San Cipriano (c.200-258)
Obispo de Cartago y mártir
El bien de la paciencia, 4-5; PL 4, 624-625 (©Padres de la Iglesia Inc.)
¡Pero qué maravillosa y qué grande es la paciencia de Dios!. Él hace salir el día y hacer brillar el sol por igual sobre buenos y malos (Mt 5, 45). Cuando riega la tierra con lluvias, nadie queda excluido de sus beneficios, sino que derrama sus lluvias sin distinción sobre justos e injustos. Vemos que, por voluntad de Dios, con una indivisible uniformidad de paciencia hacia los culpables y los inocentes, los religiosos y los impíos, los agradecidos y los ingratos, las estaciones obedecen y los elementos sirven, los vientos soplan, las fuentes manan, Las cosechas aumentan en abundancia, los frutos de las vides maduran, los árboles se cargan de frutos, las arboledas se vuelven verdes y los prados florecen. Y aunque la venganza está en su poder, prefiere ser paciente en su paciencia, es decir, esperar firmemente y demorarse en su misericordia, para que, si es posible, en algún momento la larga carrera de la malicia cambie, y el hombre pueda convertirse a Dios incluso en una hora tardía, como él mismo advierte y dice: “No deseo la muerte del que está muriendo, sino que vuelva a mí y viva” (Ez 33, 11). Y nuevamente: “Volveos al Señor vuestro Dios, que es misericordioso, amoroso, paciente y compasivo” (Jl 2, 13).

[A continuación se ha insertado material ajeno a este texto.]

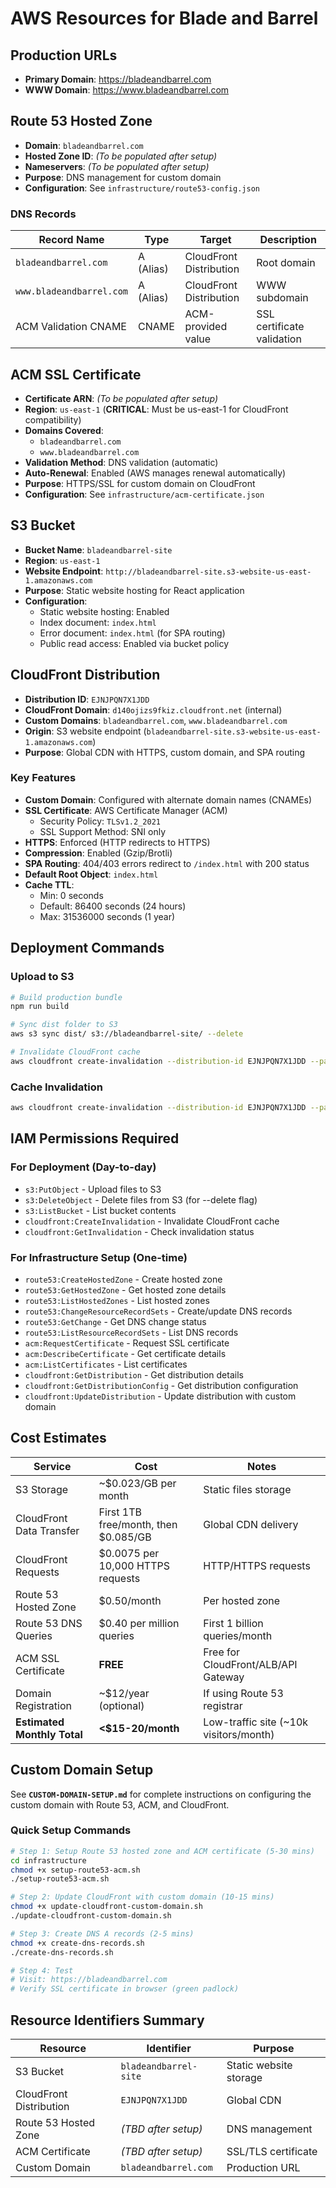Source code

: # AWS Resources for Blade and Barrel

## Production URLs

- **Primary Domain**: https://bladeandbarrel.com
- **WWW Domain**: https://www.bladeandbarrel.com

## Route 53 Hosted Zone

- **Domain**: `bladeandbarrel.com`
- **Hosted Zone ID**: *(To be populated after setup)*
- **Nameservers**: *(To be populated after setup)*
- **Purpose**: DNS management for custom domain
- **Configuration**: See `infrastructure/route53-config.json`

### DNS Records

| Record Name | Type | Target | Description |
|------------|------|--------|-------------|
| `bladeandbarrel.com` | A (Alias) | CloudFront Distribution | Root domain |
| `www.bladeandbarrel.com` | A (Alias) | CloudFront Distribution | WWW subdomain |
| ACM Validation CNAME | CNAME | ACM-provided value | SSL certificate validation |

## ACM SSL Certificate

- **Certificate ARN**: *(To be populated after setup)*
- **Region**: `us-east-1` (**CRITICAL**: Must be us-east-1 for CloudFront compatibility)
- **Domains Covered**:
  - `bladeandbarrel.com`
  - `www.bladeandbarrel.com`
- **Validation Method**: DNS validation (automatic)
- **Auto-Renewal**: Enabled (AWS manages renewal automatically)
- **Purpose**: HTTPS/SSL for custom domain on CloudFront
- **Configuration**: See `infrastructure/acm-certificate.json`

## S3 Bucket

- **Bucket Name**: `bladeandbarrel-site`
- **Region**: `us-east-1`
- **Website Endpoint**: `http://bladeandbarrel-site.s3-website-us-east-1.amazonaws.com`
- **Purpose**: Static website hosting for React application
- **Configuration**:
  - Static website hosting: Enabled
  - Index document: `index.html`
  - Error document: `index.html` (for SPA routing)
  - Public read access: Enabled via bucket policy

## CloudFront Distribution

- **Distribution ID**: `EJNJPQN7X1JDD`
- **CloudFront Domain**: `d140ojizs9fkiz.cloudfront.net` (internal)
- **Custom Domains**: `bladeandbarrel.com`, `www.bladeandbarrel.com`
- **Origin**: S3 website endpoint (`bladeandbarrel-site.s3-website-us-east-1.amazonaws.com`)
- **Purpose**: Global CDN with HTTPS, custom domain, and SPA routing

### Key Features

- **Custom Domain**: Configured with alternate domain names (CNAMEs)
- **SSL Certificate**: AWS Certificate Manager (ACM)
  - Security Policy: `TLSv1.2_2021`
  - SSL Support Method: SNI only
- **HTTPS**: Enforced (HTTP redirects to HTTPS)
- **Compression**: Enabled (Gzip/Brotli)
- **SPA Routing**: 404/403 errors redirect to `/index.html` with 200 status
- **Default Root Object**: `index.html`
- **Cache TTL**:
  - Min: 0 seconds
  - Default: 86400 seconds (24 hours)
  - Max: 31536000 seconds (1 year)

## Deployment Commands

### Upload to S3
```bash
# Build production bundle
npm run build

# Sync dist folder to S3
aws s3 sync dist/ s3://bladeandbarrel-site/ --delete

# Invalidate CloudFront cache
aws cloudfront create-invalidation --distribution-id EJNJPQN7X1JDD --paths "/*"
```

### Cache Invalidation
```bash
aws cloudfront create-invalidation --distribution-id EJNJPQN7X1JDD --paths "/*"
```

## IAM Permissions Required

### For Deployment (Day-to-day)
- `s3:PutObject` - Upload files to S3
- `s3:DeleteObject` - Delete files from S3 (for --delete flag)
- `s3:ListBucket` - List bucket contents
- `cloudfront:CreateInvalidation` - Invalidate CloudFront cache
- `cloudfront:GetInvalidation` - Check invalidation status

### For Infrastructure Setup (One-time)
- `route53:CreateHostedZone` - Create hosted zone
- `route53:GetHostedZone` - Get hosted zone details
- `route53:ListHostedZones` - List hosted zones
- `route53:ChangeResourceRecordSets` - Create/update DNS records
- `route53:GetChange` - Get DNS change status
- `route53:ListResourceRecordSets` - List DNS records
- `acm:RequestCertificate` - Request SSL certificate
- `acm:DescribeCertificate` - Get certificate details
- `acm:ListCertificates` - List certificates
- `cloudfront:GetDistribution` - Get distribution details
- `cloudfront:GetDistributionConfig` - Get distribution configuration
- `cloudfront:UpdateDistribution` - Update distribution with custom domain

## Cost Estimates

| Service | Cost | Notes |
|---------|------|-------|
| S3 Storage | ~$0.023/GB per month | Static files storage |
| CloudFront Data Transfer | First 1TB free/month, then $0.085/GB | Global CDN delivery |
| CloudFront Requests | $0.0075 per 10,000 HTTPS requests | HTTP/HTTPS requests |
| Route 53 Hosted Zone | $0.50/month | Per hosted zone |
| Route 53 DNS Queries | $0.40 per million queries | First 1 billion queries/month |
| ACM SSL Certificate | **FREE** | Free for CloudFront/ALB/API Gateway |
| Domain Registration | ~$12/year (optional) | If using Route 53 registrar |
| **Estimated Monthly Total** | **<$15-20/month** | Low-traffic site (~10k visitors/month) |

## Custom Domain Setup

See **`CUSTOM-DOMAIN-SETUP.md`** for complete instructions on configuring the custom domain with Route 53, ACM, and CloudFront.

### Quick Setup Commands

```bash
# Step 1: Setup Route 53 hosted zone and ACM certificate (5-30 mins)
cd infrastructure
chmod +x setup-route53-acm.sh
./setup-route53-acm.sh

# Step 2: Update CloudFront with custom domain (10-15 mins)
chmod +x update-cloudfront-custom-domain.sh
./update-cloudfront-custom-domain.sh

# Step 3: Create DNS A records (2-5 mins)
chmod +x create-dns-records.sh
./create-dns-records.sh

# Step 4: Test
# Visit: https://bladeandbarrel.com
# Verify SSL certificate in browser (green padlock)
```

## Resource Identifiers Summary

| Resource | Identifier | Purpose |
|----------|-----------|---------|
| S3 Bucket | `bladeandbarrel-site` | Static website storage |
| CloudFront Distribution | `EJNJPQN7X1JDD` | Global CDN |
| Route 53 Hosted Zone | *(TBD after setup)* | DNS management |
| ACM Certificate | *(TBD after setup)* | SSL/TLS certificate |
| Custom Domain | `bladeandbarrel.com` | Production URL |
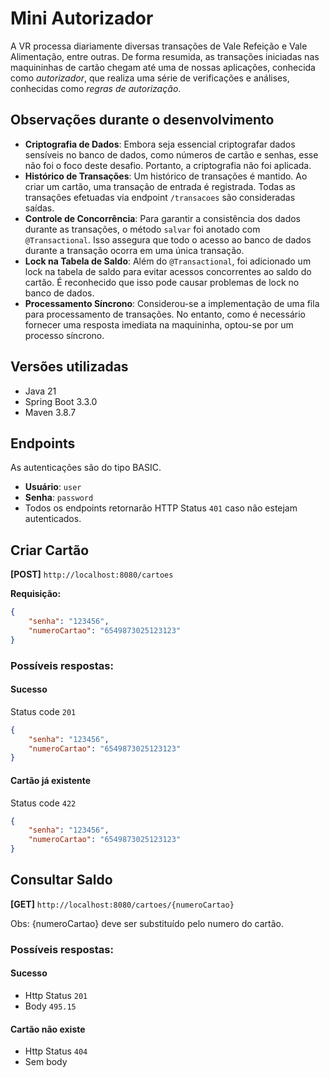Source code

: # Mini Autorizador

A VR processa diariamente diversas transações de Vale Refeição e Vale Alimentação, entre outras. De forma resumida, as transações iniciadas nas maquininhas de cartão chegam até uma de nossas aplicações, conhecida como *autorizador*, que realiza uma série de verificações e análises, conhecidas como *regras de autorização*.

## Observações durante o desenvolvimento

- **Criptografia de Dados**: Embora seja essencial criptografar dados sensíveis no banco de dados, como números de cartão e senhas, esse não foi o foco deste desafio. Portanto, a criptografia não foi aplicada.
- **Histórico de Transações**: Um histórico de transações é mantido. Ao criar um cartão, uma transação de entrada é registrada. Todas as transações efetuadas via endpoint `/transacoes` são consideradas saídas.
- **Controle de Concorrência**: Para garantir a consistência dos dados durante as transações, o método `salvar` foi anotado com `@Transactional`. Isso assegura que todo o acesso ao banco de dados durante a transação ocorra em uma única transação.
- **Lock na Tabela de Saldo**: Além do `@Transactional`, foi adicionado um lock na tabela de saldo para evitar acessos concorrentes ao saldo do cartão. É reconhecido que isso pode causar problemas de lock no banco de dados.
- **Processamento Síncrono**: Considerou-se a implementação de uma fila para processamento de transações. No entanto, como é necessário fornecer uma resposta imediata na maquininha, optou-se por um processo síncrono.

## Versões utilizadas
- Java 21
- Spring Boot 3.3.0
- Maven 3.8.7

## Endpoints

As autenticações são do tipo BASIC.

- **Usuário**: `user`
- **Senha**: `password`
- Todos os endpoints retornarão HTTP Status `401` caso não estejam autenticados.

## Criar Cartão

**[POST]** `http://localhost:8080/cartoes`

**Requisição:**
```json
{
    "senha": "123456",
    "numeroCartao": "6549873025123123"
}
```

### Possíveis respostas:
#### Sucesso
Status code `201`
```json
{
    "senha": "123456",
    "numeroCartao": "6549873025123123"
}
```

#### Cartão já existente
Status code `422`
```json
{
    "senha": "123456",
    "numeroCartao": "6549873025123123"
}
```

## Consultar Saldo

**[GET]** `http://localhost:8080/cartoes/{numeroCartao}`

Obs: {numeroCartao} deve ser substituído pelo numero do cartão.

### Possíveis respostas:
#### Sucesso
- Http Status `201`
- Body `495.15`

#### Cartão não existe
- Http Status `404`
- Sem body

Ahora, Jesús nos dice: “Sed perfectos como vuestro Padre celestial es perfecto” (Mt 5, 48). Dijo que es así como los hijos de Dios se perfeccionan; mostró que es así como alcanzamos nuestra meta, y enseñó que somos restaurados por un nacimiento celestial si la paciencia de Dios Padre permanece en nosotros, si la semejanza divina que Adán perdió por el pecado se manifiesta y brilla en nosotros nuestras acciones.
¡Qué gloria es llegar a ser como Dios! ¡Qué maravilla y qué gran felicidad poseer entre nuestras virtudes lo que se puede equiparar a los méritos divinos!